A 1.5 hr facilitated process for exploring the presented initiatives and approaches in depth, paying attention to their specificities as well as drawing more generally applicable lessons from them.

Closing circles

The evening will signal a coming together for each track, with a series of informal presentations and reporting back - each report will take a precise format that can be easily distributed to those participating from afar.

Day 2: Seeing the bigger picture

What are the current gaps in terms of knowledge, skills or resources needed for community stewardship of the different kinds of assets to work ? This day is dedicated to participants surfacing the tacit knowledge and hidden assumptions that inform our ideas and decisions and using it as a basis for an co-designing ways to teach one another the things the education system can’t scale, how things fail in practice, etc. Curated by: Riel Miller, Head of Foresight at Unexco (not approached yet).

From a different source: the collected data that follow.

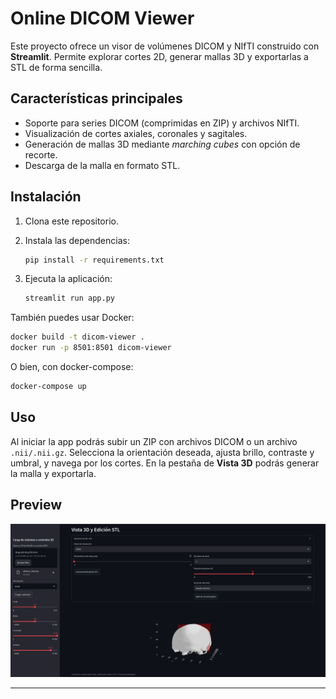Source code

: # Online DICOM Viewer

Este proyecto ofrece un visor de volúmenes DICOM y NIfTI construido con **Streamlit**. Permite explorar cortes 2D, generar mallas 3D y exportarlas a STL de forma sencilla.

## Características principales

- Soporte para series DICOM (comprimidas en ZIP) y archivos NIfTI.
- Visualización de cortes axiales, coronales y sagitales.
- Generación de mallas 3D mediante *marching cubes* con opción de recorte.
- Descarga de la malla en formato STL.

## Instalación

1. Clona este repositorio.
2. Instala las dependencias:

   ```bash
   pip install -r requirements.txt
   ```

3. Ejecuta la aplicación:

   ```bash
   streamlit run app.py
   ```

También puedes usar Docker:

```bash
docker build -t dicom-viewer .
docker run -p 8501:8501 dicom-viewer
```

O bien, con docker-compose:

```bash
docker-compose up
```

## Uso

Al iniciar la app podrás subir un ZIP con archivos DICOM o un archivo `.nii/.nii.gz`. Selecciona la orientación deseada, ajusta brillo, contraste y umbral, y navega por los cortes. En la pestaña de **Vista 3D** podrás generar la malla y exportarla.

## Preview

![Preview](extras/preview.png)

---
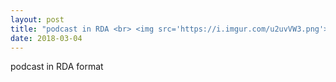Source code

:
 ```yaml
---
layout: post
title: "podcast in RDA <br> <img src='https://i.imgur.com/u2uvVW3.png'>"
date: 2018-03-04
---
```


<div class="show"> podcast in RDA format </div>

Day 3: Connecting the dots

Proposed methodology for groups / projects / hacks: -Sessions are framed around key questions that have been raised during the past two days.

  • At the beginning of the day anonymous asset mapping takes place (individuals fill in a list of resources and connections they have at their disposal to make projects come alive)
  • Groups hack towards forming a project around a question
  • At the end of the day projects presented and assets are matched with requirements
  • Those who own the assets can pledge them or not, if the assets aren’t available the project isn’t going to fly, move on or make a new plan.

Who does what? Roles.

High definition of roles in advance of the event, in order to accelerate potential collaboration and partnership - the event will be defined by 4 key protagonists - Curators, Stewards, Patrons and the Support team. Like all LOTEs there will be no space for spectators.

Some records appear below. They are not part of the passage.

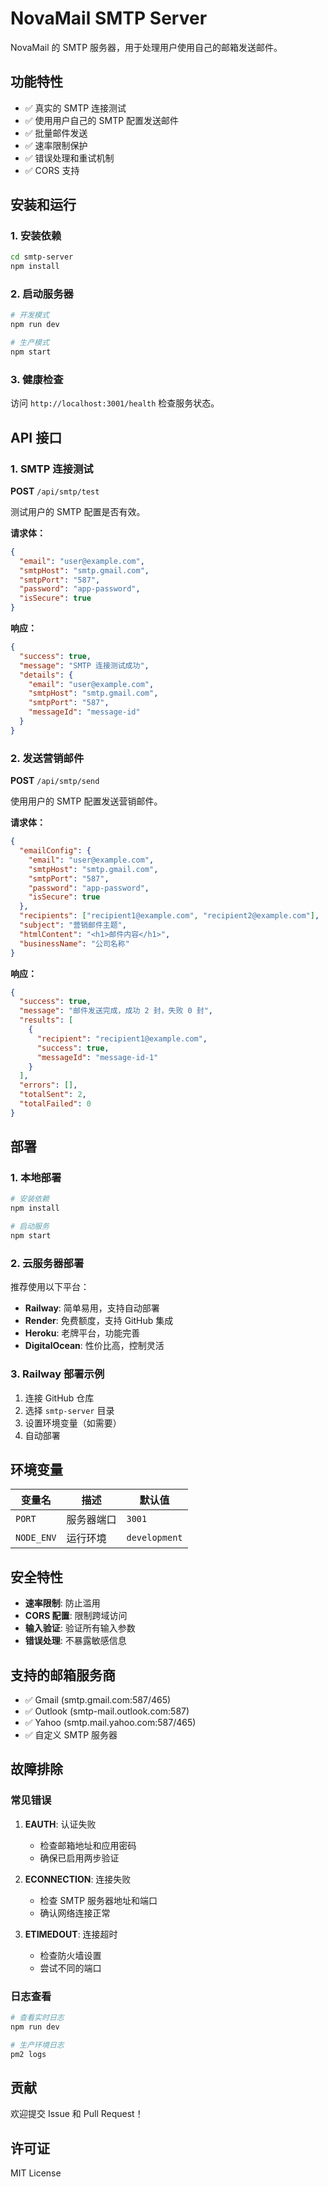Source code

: # NovaMail SMTP Server

NovaMail 的 SMTP 服务器，用于处理用户使用自己的邮箱发送邮件。

## 功能特性

- ✅ 真实的 SMTP 连接测试
- ✅ 使用用户自己的 SMTP 配置发送邮件
- ✅ 批量邮件发送
- ✅ 速率限制保护
- ✅ 错误处理和重试机制
- ✅ CORS 支持

## 安装和运行

### 1. 安装依赖

```bash
cd smtp-server
npm install
```

### 2. 启动服务器

```bash
# 开发模式
npm run dev

# 生产模式
npm start
```

### 3. 健康检查

访问 `http://localhost:3001/health` 检查服务状态。

## API 接口

### 1. SMTP 连接测试

**POST** `/api/smtp/test`

测试用户的 SMTP 配置是否有效。

**请求体：**
```json
{
  "email": "user@example.com",
  "smtpHost": "smtp.gmail.com",
  "smtpPort": "587",
  "password": "app-password",
  "isSecure": true
}
```

**响应：**
```json
{
  "success": true,
  "message": "SMTP 连接测试成功",
  "details": {
    "email": "user@example.com",
    "smtpHost": "smtp.gmail.com",
    "smtpPort": "587",
    "messageId": "message-id"
  }
}
```

### 2. 发送营销邮件

**POST** `/api/smtp/send`

使用用户的 SMTP 配置发送营销邮件。

**请求体：**
```json
{
  "emailConfig": {
    "email": "user@example.com",
    "smtpHost": "smtp.gmail.com",
    "smtpPort": "587",
    "password": "app-password",
    "isSecure": true
  },
  "recipients": ["recipient1@example.com", "recipient2@example.com"],
  "subject": "营销邮件主题",
  "htmlContent": "<h1>邮件内容</h1>",
  "businessName": "公司名称"
}
```

**响应：**
```json
{
  "success": true,
  "message": "邮件发送完成，成功 2 封，失败 0 封",
  "results": [
    {
      "recipient": "recipient1@example.com",
      "success": true,
      "messageId": "message-id-1"
    }
  ],
  "errors": [],
  "totalSent": 2,
  "totalFailed": 0
}
```

## 部署

### 1. 本地部署

```bash
# 安装依赖
npm install

# 启动服务
npm start
```

### 2. 云服务器部署

推荐使用以下平台：

- **Railway**: 简单易用，支持自动部署
- **Render**: 免费额度，支持 GitHub 集成
- **Heroku**: 老牌平台，功能完善
- **DigitalOcean**: 性价比高，控制灵活

### 3. Railway 部署示例

1. 连接 GitHub 仓库
2. 选择 `smtp-server` 目录
3. 设置环境变量（如需要）
4. 自动部署

## 环境变量

| 变量名 | 描述 | 默认值 |
|--------|------|--------|
| `PORT` | 服务器端口 | `3001` |
| `NODE_ENV` | 运行环境 | `development` |

## 安全特性

- **速率限制**: 防止滥用
- **CORS 配置**: 限制跨域访问
- **输入验证**: 验证所有输入参数
- **错误处理**: 不暴露敏感信息

## 支持的邮箱服务商

- ✅ Gmail (smtp.gmail.com:587/465)
- ✅ Outlook (smtp-mail.outlook.com:587)
- ✅ Yahoo (smtp.mail.yahoo.com:587/465)
- ✅ 自定义 SMTP 服务器

## 故障排除

### 常见错误

1. **EAUTH**: 认证失败
   - 检查邮箱地址和应用密码
   - 确保已启用两步验证

2. **ECONNECTION**: 连接失败
   - 检查 SMTP 服务器地址和端口
   - 确认网络连接正常

3. **ETIMEDOUT**: 连接超时
   - 检查防火墙设置
   - 尝试不同的端口

### 日志查看

```bash
# 查看实时日志
npm run dev

# 生产环境日志
pm2 logs
```

## 贡献

欢迎提交 Issue 和 Pull Request！

## 许可证

MIT License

  • Curators: Are responsible for shaping the tracks, identifying where the highest energy and drive is in the theme and bringing those individuals together in a cohesive thread. They are assisted by ER staff members who do the heavy lifting w.r.t research, coordination, outreach and organisation.
  • Stewards:  Are those coming from the frontline, whether it be execution at a community level or a senior governmental position their role at LOTE will be to tell their story, identify the real challenges faced and share the models or initiatives they’ve built.  They are assisted by ER staff members who do the secretariat work w.r.t. research, coordination, outreach and organisation.
  • Patrons: Individuals and organisations wishing to see the effort succeed and bestowing it with support and encouragement.
  • Support team: People contracted by Edgeryders LBG to provide services including coordination of logistics, research, documentation, floor management,  partnership building, communications and production of publications.

 

Parallel Process: Harmonious Hackathon

The Harmonious Hackathon is a new approach to working together as part of a sprint to achieve a clear set of predefined objectives for participating projects. Rather than everyone turning up in the same place and seeing what emerges - the Harmonious Hackathon starts months before with projects posted on the EdgeRyders platform, each project will set out clearly an overview, objectives and requirements for what is to be done on the day. And is followed up with work from the Edgeryders team

During the lead up to the event, and in the physical sessions, the community will swarm the project to troubleshoot, refine the objectives and invite others to join the hack. We will also try to get companies to donate paid staff time pro bono to help individual projects with hands on project development work (coding, design, communications, fundraising etc). During day 3 of the #LOTE4- The Stewardship, 3 to 8 projects are worked on in parallel.

It is an opportunity to look up and do kind of open thinking with others that is very generative. It results in building interest and mass around existing and new initiatives or ideas. It also ensures work gets done on things that would improve existing projects and programming, but require collaborative effort outside day to day operations.